** Dataset excerpts follows **
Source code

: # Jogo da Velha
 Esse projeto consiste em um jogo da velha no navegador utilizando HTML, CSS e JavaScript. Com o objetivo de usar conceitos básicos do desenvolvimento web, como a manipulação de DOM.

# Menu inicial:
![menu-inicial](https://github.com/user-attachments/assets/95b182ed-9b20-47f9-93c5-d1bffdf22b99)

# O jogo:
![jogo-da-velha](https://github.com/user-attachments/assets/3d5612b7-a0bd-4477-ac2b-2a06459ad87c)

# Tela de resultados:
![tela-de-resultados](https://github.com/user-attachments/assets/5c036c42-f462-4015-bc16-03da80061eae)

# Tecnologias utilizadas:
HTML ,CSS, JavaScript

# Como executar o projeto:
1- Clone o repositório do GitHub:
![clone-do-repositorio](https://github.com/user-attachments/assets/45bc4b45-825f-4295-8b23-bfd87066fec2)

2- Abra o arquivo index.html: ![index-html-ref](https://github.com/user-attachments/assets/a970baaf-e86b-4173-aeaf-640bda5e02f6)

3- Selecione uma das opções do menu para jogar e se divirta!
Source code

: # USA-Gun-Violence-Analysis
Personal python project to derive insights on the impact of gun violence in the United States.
** End of Dataset excerpts **
### Task instructions
All the records above need to be output exactly, with none omitted.

### Answer space
Source code

: # Jogo da Velha
 Esse projeto consiste em um jogo da velha no navegador utilizando HTML, CSS e JavaScript. Com o objetivo de usar conceitos básicos do desenvolvimento web, como a manipulação de DOM.

# Menu inicial:
![menu-inicial](https://github.com/user-attachments/assets/95b182ed-9b20-47f9-93c5-d1bffdf22b99)

# O jogo:
![jogo-da-velha](https://github.com/user-attachments/assets/3d5612b7-a0bd-4477-ac2b-2a06459ad87c)

# Tela de resultados:
![tela-de-resultados](https://github.com/user-attachments/assets/5c036c42-f462-4015-bc16-03da80061eae)

# Tecnologias utilizadas:
HTML ,CSS, JavaScript

# Como executar o projeto:
1- Clone o repositório do GitHub:
![clone-do-repositorio](https://github.com/user-attachments/assets/45bc4b45-825f-4295-8b23-bfd87066fec2)

2- Abra o arquivo index.html: ![index-html-ref](https://github.com/user-attachments/assets/a970baaf-e86b-4173-aeaf-640bda5e02f6)

3- Selecione uma das opções do menu para jogar e se divirta!
Source code

: # USA-Gun-Violence-Analysis
Personal python project to derive insights on the impact of gun violence in the United States.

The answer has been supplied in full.